(INSTRUCTIONS TO FOLLOW):
Pull each line holding the word "company" from the data.

(TASK INPUT):
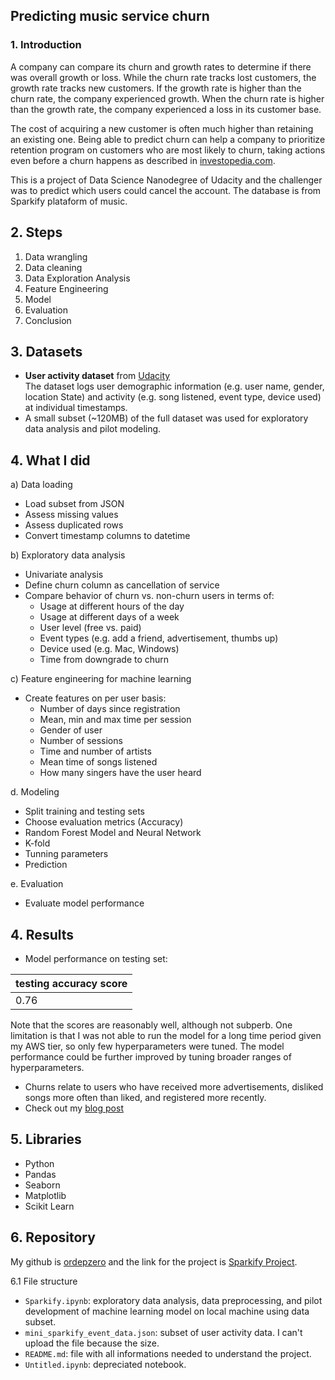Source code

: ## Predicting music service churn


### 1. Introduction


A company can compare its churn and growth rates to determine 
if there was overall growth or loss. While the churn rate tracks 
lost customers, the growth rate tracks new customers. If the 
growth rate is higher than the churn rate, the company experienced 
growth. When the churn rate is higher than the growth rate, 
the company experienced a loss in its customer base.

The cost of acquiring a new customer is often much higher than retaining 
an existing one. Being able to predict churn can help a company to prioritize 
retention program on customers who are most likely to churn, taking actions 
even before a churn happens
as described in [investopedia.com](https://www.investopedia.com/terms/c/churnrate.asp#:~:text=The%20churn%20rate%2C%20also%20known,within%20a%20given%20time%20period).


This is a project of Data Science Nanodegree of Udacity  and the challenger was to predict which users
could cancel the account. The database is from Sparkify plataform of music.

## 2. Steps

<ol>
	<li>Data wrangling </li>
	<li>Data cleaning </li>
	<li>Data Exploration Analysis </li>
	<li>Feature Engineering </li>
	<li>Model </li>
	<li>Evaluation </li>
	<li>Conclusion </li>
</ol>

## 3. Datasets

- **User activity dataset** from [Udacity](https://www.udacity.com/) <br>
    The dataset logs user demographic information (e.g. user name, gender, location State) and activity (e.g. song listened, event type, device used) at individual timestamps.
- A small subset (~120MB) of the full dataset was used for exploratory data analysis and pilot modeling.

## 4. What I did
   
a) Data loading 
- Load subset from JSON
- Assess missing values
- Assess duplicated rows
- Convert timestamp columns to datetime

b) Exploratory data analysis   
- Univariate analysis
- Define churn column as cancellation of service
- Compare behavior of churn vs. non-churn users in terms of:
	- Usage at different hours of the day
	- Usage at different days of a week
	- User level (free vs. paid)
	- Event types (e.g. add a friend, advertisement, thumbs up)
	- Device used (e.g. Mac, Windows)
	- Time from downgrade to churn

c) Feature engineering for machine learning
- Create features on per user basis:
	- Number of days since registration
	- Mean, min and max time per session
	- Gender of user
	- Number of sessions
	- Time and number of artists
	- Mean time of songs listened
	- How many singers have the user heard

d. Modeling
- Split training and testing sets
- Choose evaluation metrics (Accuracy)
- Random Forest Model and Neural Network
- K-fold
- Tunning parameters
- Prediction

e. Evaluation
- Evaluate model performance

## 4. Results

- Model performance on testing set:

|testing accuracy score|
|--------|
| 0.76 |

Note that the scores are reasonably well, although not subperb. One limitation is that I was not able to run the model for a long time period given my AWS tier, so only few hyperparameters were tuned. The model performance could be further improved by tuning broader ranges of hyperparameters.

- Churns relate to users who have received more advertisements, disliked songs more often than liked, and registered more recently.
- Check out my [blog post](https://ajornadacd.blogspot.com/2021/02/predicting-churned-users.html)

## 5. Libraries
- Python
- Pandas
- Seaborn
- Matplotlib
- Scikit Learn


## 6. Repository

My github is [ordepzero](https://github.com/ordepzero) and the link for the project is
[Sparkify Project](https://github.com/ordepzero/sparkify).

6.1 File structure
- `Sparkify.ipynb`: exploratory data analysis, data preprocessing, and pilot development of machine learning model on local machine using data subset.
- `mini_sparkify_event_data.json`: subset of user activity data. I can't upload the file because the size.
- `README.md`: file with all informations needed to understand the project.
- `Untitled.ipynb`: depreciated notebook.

--

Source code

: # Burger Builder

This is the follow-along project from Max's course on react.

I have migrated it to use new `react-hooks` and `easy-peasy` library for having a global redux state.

* * *

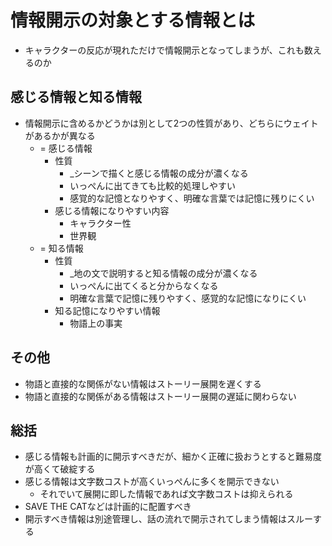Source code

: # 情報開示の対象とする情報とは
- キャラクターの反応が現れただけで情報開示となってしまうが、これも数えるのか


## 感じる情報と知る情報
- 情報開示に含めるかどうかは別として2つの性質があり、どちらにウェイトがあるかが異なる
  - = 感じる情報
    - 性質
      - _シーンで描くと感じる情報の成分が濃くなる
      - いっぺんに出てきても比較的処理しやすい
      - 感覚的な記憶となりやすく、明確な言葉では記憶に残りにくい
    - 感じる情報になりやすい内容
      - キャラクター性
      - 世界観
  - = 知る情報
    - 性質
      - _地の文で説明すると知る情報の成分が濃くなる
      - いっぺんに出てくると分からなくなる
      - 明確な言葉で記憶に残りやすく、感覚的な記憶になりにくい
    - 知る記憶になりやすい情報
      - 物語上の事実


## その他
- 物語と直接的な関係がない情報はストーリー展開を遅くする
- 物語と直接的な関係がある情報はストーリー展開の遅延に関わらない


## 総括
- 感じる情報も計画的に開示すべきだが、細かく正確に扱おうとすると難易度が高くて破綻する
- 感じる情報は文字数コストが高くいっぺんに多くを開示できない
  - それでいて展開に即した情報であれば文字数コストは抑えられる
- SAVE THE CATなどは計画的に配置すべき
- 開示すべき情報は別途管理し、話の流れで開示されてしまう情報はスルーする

(SOLVED EXERCISE):
A company can compare its churn and growth rates to determine 
growth rate is higher than the churn rate, the company experienced 
the company experienced a loss in its customer base.
an existing one. Being able to predict churn can help a company to prioritize 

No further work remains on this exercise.